This is the newest incarnation of the HVAC mod for running blue, green or white LEDs.. If you are running red LEDs or are only swapping the gauge LEDS, then you do not need to perform this mod. As always, I take no responsibility for anything you may do to damage the board. The mod itself works, but you always take a small risk of damaging something when you begin modding. I have 6 years of schooling and 2 degrees in the areas of electronics engineering (telecommunications and control systems) and engineering management, for those leary of taking someone on the internets mod and applying it to your baby But like I said, be careful not to damage anything while working. I reccomend taking static precautions since you are working around static sensitive devices, using a soldering iron with proper ESD protection, etc.

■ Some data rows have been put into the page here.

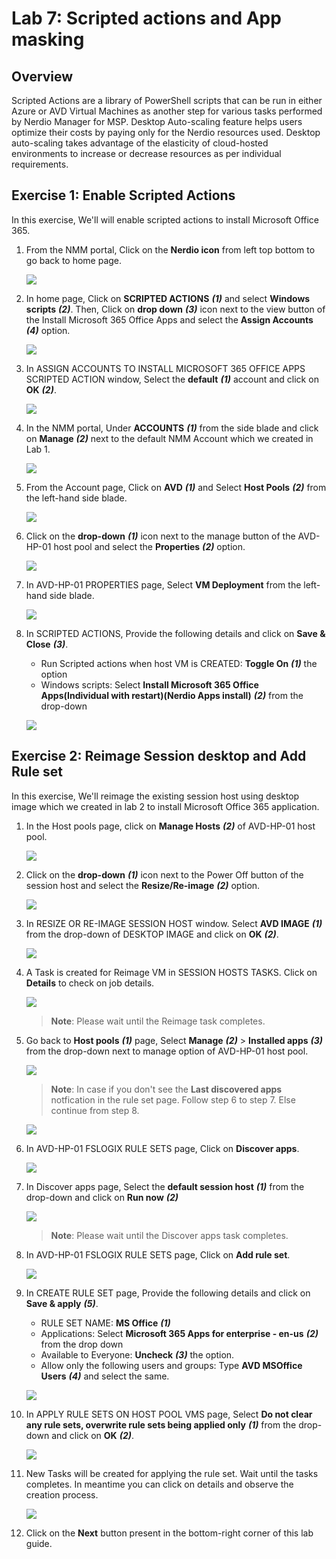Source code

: # Lab 7: Scripted actions and App masking

## Overview

Scripted Actions are a library of PowerShell scripts that can be run in either Azure or AVD Virtual Machines as another step for various tasks performed by Nerdio Manager for MSP. Desktop Auto-scaling feature helps users optimize their costs by paying only for the Nerdio resources used. Desktop auto-scaling takes advantage of the elasticity of cloud-hosted environments to increase or decrease resources as per individual requirements.

## Exercise 1: Enable Scripted Actions

In this exercise, We'll will enable scripted actions to install Microsoft Office 365.

1. From the NMM portal, Click on the **Nerdio icon** from left top bottom to go back to home page.

   ![](media/sa1.png)
      
1. In home page, Click on **SCRIPTED ACTIONS** ***(1)*** and select **Windows scripts** ***(2)***. Then, Click on **drop down** ***(3)*** icon next to the view button of the Install Microsoft 365 Office Apps and select the **Assign Accounts** ***(4)*** option.

   ![](media/sa2.png)
   
1. In ASSIGN ACCOUNTS TO INSTALL MICROSOFT 365 OFFICE APPS SCRIPTED ACTION window, Select the **default** ***(1)*** account and click on **OK** ***(2)***.

   ![](media/sa3.png)
   
1. In the NMM portal, Under **ACCOUNTS** ***(1)*** from the side blade and click on **Manage** ***(2)*** next to the default NMM Account which we created in Lab 1.

   ![](media/sa4.png)
   
1. From the Account page, Click on **AVD** ***(1)*** and Select **Host Pools** ***(2)*** from the left-hand side blade.

   ![](media/2s5.png)
   
1. Click on the **drop-down** ***(1)*** icon next to the manage button of the AVD-HP-01 host pool and select the **Properties** ***(2)*** option.

   ![](media/sa5.png)
   
1. In AVD-HP-01 PROPERTIES page, Select **VM Deployment** from the left-hand side blade.

   ![](media/sa6.png)
   
1. In SCRIPTED ACTIONS, Provide the following details and click on **Save & Close** ***(3)***.

   - Run Scripted actions when host VM is CREATED: **Toggle On** ***(1)*** the option
   - Windows scripts: Select **Install Microsoft 365 Office Apps(Individual with restart)(Nerdio Apps install)** ***(2)*** from the drop-down

   ![](media/sa10.png)
   
## Exercise 2: Reimage Session desktop and Add Rule set

In this exercise, We'll reimage the existing session host using desktop image which we created in lab 2 to install Microsoft Office 365 application.
   
1. In the Host pools page, click on **Manage Hosts** ***(2)*** of AVD-HP-01 host pool.

   ![](media/2ss11.png)
   
1. Click on the **drop-down** ***(1)*** icon next to the Power Off button of the session host and select the **Resize/Re-image** ***(2)*** option.

   ![](media/sa7.png)
   
1. In RESIZE OR RE-IMAGE SESSION HOST window. Select **AVD IMAGE** ***(1)*** from the drop-down of DESKTOP IMAGE and click on **OK** ***(2)***.

   ![](media/sa8.png)
   
1. A Task is created for Reimage VM in SESSION HOSTS TASKS. Click on **Details** to check on job details.

   ![](media/sa9.png)
   
   >**Note**: Please wait until the Reimage task completes.

1. Go back to **Host pools** ***(1)*** page, Select **Manage** ***(2)*** > **Installed apps** ***(3)*** from the drop-down next to manage option of AVD-HP-01 host pool.

   ![](media/sa14.png)
   
   >**Note**: In case if you don't see the **Last discovered apps** notfication in the rule set page. Follow step 6 to step 7.  Else continue from step 8. 

   ![](media/c23.png)
   
1. In AVD-HP-01 FSLOGIX RULE SETS page, Click on **Discover apps**.

   ![](media/c24.png)
   
1. In Discover apps page, Select the **default session host** ***(1)*** from the drop-down and click on **Run now** ***(2)*** 
   
   ![](media/c25.png)
   
   >**Note**: Please wait until the Discover apps task completes.
   
1. In AVD-HP-01 FSLOGIX RULE SETS page, Click on **Add rule set**.

   ![](media/c22.png)

1. In CREATE RULE SET page, Provide the following details and click on **Save & apply** ***(5)***.

   - RULE SET NAME: **MS Office** ***(1)***
   - Applications: Select **Microsoft 365 Apps for enterprise - en-us** ***(2)*** from the drop down
   - Available to Everyone: **Uncheck** ***(3)*** the option.
   - Allow only the following users and groups: Type **AVD MSOffice Users** ***(4)*** and select the same.

   ![](media/sa12.png)
   
1. In APPLY RULE SETS ON HOST POOL VMS page, Select **Do not clear any rule sets, overwrite rule sets being applied only** ***(1)*** from the drop-down and click on **OK** ***(2)***.

   ![](media/sa13.png)
   
1. New Tasks will be created for applying the rule set. Wait until the tasks completes. In meantime you can click on details and observe the creation process.

   ![](media/sa15.png)
   
1. Click on the **Next** button present in the bottom-right corner of this lab guide.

Before beginning, it is a good idea to determine if this is a job you want to tackle if you do not have a lot of experience with this. Below is a list of what is involved:
1. De-soldering the LCD for the clock. This is probably one of the more tedious pieces. This takes some patience to do right and can result in a broken LCD, which is replaceable only through purchasing an entire HVAC module. So be careful on this step!
2. De-soldering all LEDs and some surface mount resistors. These parts are very small, so be ready to work with tweezers.
3. Soldering the new parts back in and soldering in the LCD
Tools you will need for this:
1. Soldering iron: 25-30W is plenty. Work quickly if you use a 30W iron. A temperature controlled iron is recommended, but I realize many may not want to spend $150 or so for one of these. You will need a small pointed tip for this (if using Cooper/Weller irons, I recommend an ETO or ETA tip).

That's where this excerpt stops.